Back in olden times, when I was more of a day-tripper in words, I tended to discount what writers said about the pains of writing.  Not that I didn't find it difficult and challenging, but the self-rending often referred to didn't really register with me.

Now that I'm pouring significant energies into both a novel and incidental stories and poems, I get it.

It's like peeling off strips of skin, or rather, strips of my psyche.  It doesn't help that I come from tight-lipped German farmers, or that the family I grew up in looked askance at self-expression and emotion, or that my first long-term relationship of 25 years was frozen in the ice of co-dependence.  I spent a number of years failing to write because at every opportunity for authenticity, I blanched. I failed to cross the blood-brain barrier, and everything I created had mind but no viscera, concept but no vitality.  My characters were confected from scratch and, lacking any anchor in real people or real experiences, dissolved like cotton candy in water when they hit the light of day.

I started my first novel something like a decade ago.  I worked at it hard, both the writing and the avoiding, for a good three years.  I finally set it aside when I realized I needed more authenticity in my people and in my story line.  I started a second, where the people were closer to human and the events closer to realistic. I then moved on to a third, where they inched even closer, and now a fourth. The characters in this current novel, and the ones in a few short stories and novellae I've worked on, have more of a ring of truth, and more the honest smell of Earth.

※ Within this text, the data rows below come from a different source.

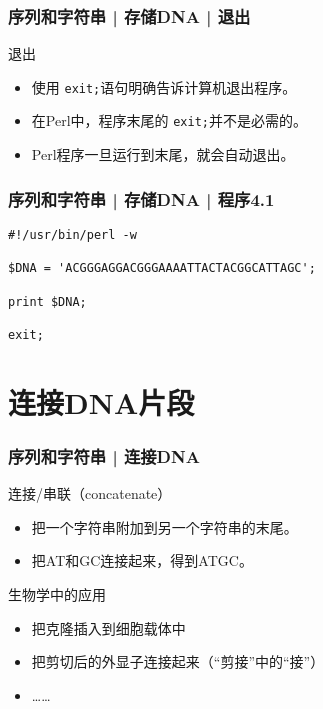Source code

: \begin{frame}[fragile]
  \frametitle{序列和字符串 | 存储DNA | \alert{退出}}
  \begin{block}{退出}
    \begin{itemize}
      \item 使用 \verb|exit;|语句明确告诉计算机退出程序。
      \item 在Perl中，程序末尾的 \verb|exit;|并不是必需的。
      \item Perl程序一旦运行到末尾，就会自动退出。
    \end{itemize}
  \end{block}
\end{frame}

\begin{frame}[fragile]
  \frametitle{序列和字符串 | 存储DNA | 程序4.1}
\begin{lstlisting}
#!/usr/bin/perl -w

$DNA = 'ACGGGAGGACGGGAAAATTACTACGGCATTAGC';

print $DNA;

exit;
\end{lstlisting}
\end{frame}


\section{连接DNA片段}
\begin{frame}
  \frametitle{序列和字符串 | 连接DNA}
  \begin{block}{连接/串联（concatenate）}
    \begin{itemize}
      \item 把一个字符串附加到另一个字符串的末尾。
      \item 把AT和GC连接起来，得到ATGC。
    \end{itemize}
  \end{block}
  \pause
  \begin{block}{生物学中的应用}
    \begin{itemize}
      \item 把克隆插入到细胞载体中
      \item 把剪切后的外显子连接起来（“剪接”中的“接”）
      \item ……
    \end{itemize}
  \end{block}
\end{frame}

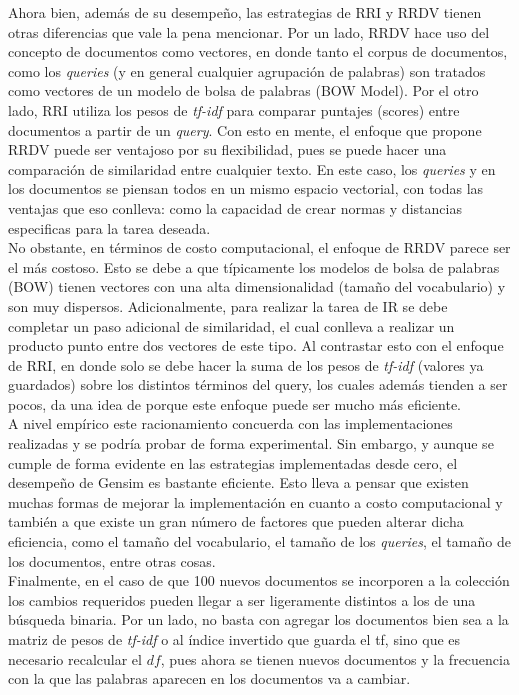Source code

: Ahora bien, además de su desempeño, las estrategias de RRI y RRDV tienen otras diferencias que vale la pena mencionar. Por un lado, RRDV hace uso del concepto de documentos como vectores, en donde tanto el corpus de documentos, como los \textit{queries} (y en general cualquier agrupación de palabras) son tratados como vectores de un modelo de bolsa de palabras (BOW Model). Por el otro lado, RRI utiliza los pesos de \textit{tf-idf} para comparar puntajes (scores) entre documentos a partir de un \textit{query}. Con esto en mente, el enfoque que propone RRDV puede ser ventajoso por su flexibilidad, pues se puede hacer una comparación de similaridad entre cualquier texto. En este caso, los \textit{queries} y en los documentos se piensan todos en un mismo espacio vectorial, con todas las ventajas que eso conlleva: como la capacidad de crear normas y distancias especificas para la tarea deseada. \\

No obstante, en términos de costo computacional, el enfoque de RRDV parece ser el más costoso. Esto se debe a que típicamente los modelos de bolsa de palabras (BOW) tienen vectores con una alta dimensionalidad (tamaño del vocabulario) y son muy dispersos. Adicionalmente, para realizar la tarea de IR se debe completar un paso adicional de similaridad, el cual conlleva a realizar un producto punto entre dos vectores de este tipo. Al contrastar esto con el enfoque de RRI, en donde solo se debe hacer la suma de los pesos de \textit{tf-idf} (valores ya guardados) sobre los distintos términos del query, los cuales además tienden a ser pocos, da una idea de porque este enfoque puede ser mucho más eficiente. \\

A nivel empírico este racionamiento concuerda con las implementaciones realizadas y se podría probar de forma experimental. Sin embargo, y aunque se cumple de forma evidente en las estrategias implementadas desde cero, el desempeño de Gensim es bastante eficiente. Esto lleva a pensar que existen muchas formas de mejorar la implementación en cuanto a costo computacional y también a que existe un gran número de factores que pueden alterar dicha eficiencia, como el tamaño del vocabulario, el tamaño de los \textit{queries}, el tamaño de los documentos, entre otras cosas. \\

Finalmente, en el caso de que 100 nuevos documentos se incorporen a la colección los cambios requeridos pueden llegar a ser ligeramente distintos a los de una búsqueda binaria. Por un lado, no basta con agregar los documentos bien sea a la matriz de pesos de \textit{tf-idf} o al índice invertido que guarda el tf, sino que es necesario recalcular el $df$, pues ahora se tienen nuevos documentos y la frecuencia con la que las palabras aparecen en los documentos va a cambiar. 


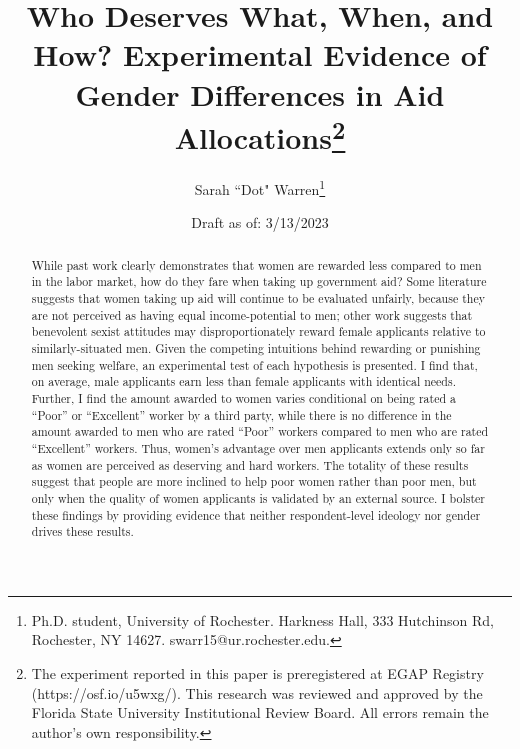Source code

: \documentclass[12pt]{article}%
\author{Sarah ``Dot" Warren\thanks{Ph.D. student, University of Rochester. Harkness Hall, 333 Hutchinson Rd, Rochester, NY 14627. swarr15@ur.rochester.edu.}}
\title{Who Deserves What, When, and How? Experimental Evidence of Gender Differences in Aid Allocations\thanks{The experiment reported in this paper is preregistered at EGAP Registry (https://osf.io/u5wxg/). This research was reviewed and approved by the Florida State University Institutional Review Board. All errors remain the author's own responsibility.}}
\date{Draft as of: 3/13/2023}
\begin{document}
\maketitle
\thispagestyle{empty}


\begin{abstract}
While past work clearly demonstrates that women are rewarded less compared to men in the labor market, how do they fare when taking up government aid? Some literature suggests that women taking up aid will continue to be evaluated unfairly, because they are not perceived as having equal income-potential to men; other work suggests that benevolent sexist attitudes may disproportionately reward female applicants relative to similarly-situated men. Given the competing intuitions behind rewarding or punishing men seeking welfare, an experimental test of each hypothesis is presented. I find that, on average, male applicants earn less than female applicants with identical needs. Further, I find the amount awarded to women varies conditional on being rated a ``Poor” or ``Excellent” worker by a third party, while there is no difference in the amount awarded to men who are rated ``Poor” workers compared to men who are rated ``Excellent” workers. Thus, women’s advantage over men applicants extends only so far as women are perceived as deserving and hard workers. The totality of these results suggest that people are more inclined to help poor women rather than poor men, but only when the quality of women applicants is validated by an external source. I bolster these findings by providing evidence that neither respondent-level ideology nor gender drives these results.


\end{abstract}


\newpage
\end{document}
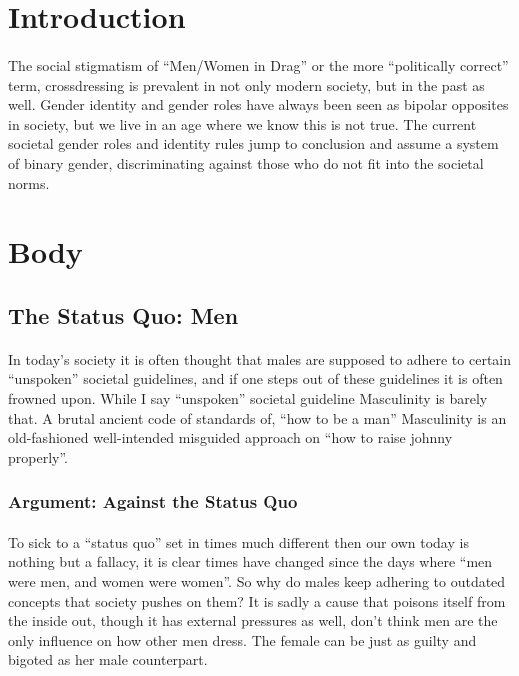 \doublespacing

\section{Introduction}
\paragraph{}
The social stigmatism of ``Men/Women in Drag'' or the more ``politically
correct'' term, crossdressing is prevalent in not only modern society, but in
the past as well. Gender identity and gender roles have always been seen as
bipolar opposites in society, but we live in an age where we know this is not
true. The current societal gender roles and identity rules jump to conclusion
and assume a system of binary gender, discriminating against those who do not
fit into the societal norms.
\par

\section{Body}
\subsection{The Status Quo: Men}
\paragraph{}
In today's society it is often thought that males are supposed to adhere to
certain ``unspoken'' societal guidelines, and if one steps out of these
guidelines it is often frowned upon. While I say ``unspoken'' societal guideline
Masculinity is barely that. A brutal ancient code of standards of, ``how to be a
man'' Masculinity is an old-fashioned well-intended misguided approach on ``how
to raise johnny properly''.
\par

\subsubsection{Argument: Against the Status Quo}
\paragraph{}
To sick to a ``status quo'' set in times much different then our own today is
nothing but a fallacy, it is clear times have changed since the days where ``men
were men, and women were women''. So why do males keep adhering to outdated
concepts that society pushes on them? It is sadly a cause that poisons itself
from the inside out, though it has external pressures as well, don't think men
are the only influence on how other men dress. The female can be just as guilty
and bigoted as her male counterpart.
\par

Still, though, I continue fighting to open the door to fully real, fully honest characters.

I always knew in the back of my mind that my family would hate my writing (the fact of me writing, not just the writings themselves) - that they'd immediately become fearful and suspicious that I was going to unveil family secrets or besmirch personalities.  That's not true, actually.  I knew my mother would hate it.  She passed away a year and a half ago. I also knew my ex wife would hate it.  She became irrelevant eight years ago.

Well, I have plenty of personalities up and down the family tree to besmirch, truth be told.  Mine included, to be sure.  Margaret Atwood says that to be a writer you must first accept that your words will never be read, even though that's the whole point.  Words to that effect, anyway.  Yes, we have to behave as though they'll never be read - as though they will never alight where they might be seen as they are, and read as openly and honestly as we hope to have written them.  But we have to say them, to put them out into the world, to push our chips forward and say 'yes, I'll be part of this world' as Ed Tom Bell says in No Country for Old Men.

It's hard to hurt your mother's feelings, however misdirected those feelings might be.  That's my excuse fo lying through silence for decades.  And yes, I use excuse in the weakest, most pathetic sense.  Not my explanation, nor my valid reason. My excuse.  As for my ex, well, I spent decades during and after our marriage lying to avoid putting her in a bad light or making her uncomfortable. My sin, not hers.  My past, not my present.

Camus says that for dialogue to occur, we have to remain who we are and speak the truth.  Our truths, anyway.  And if both sides - or all sides - speak their truths, then maybe there's some hope for something somewhere.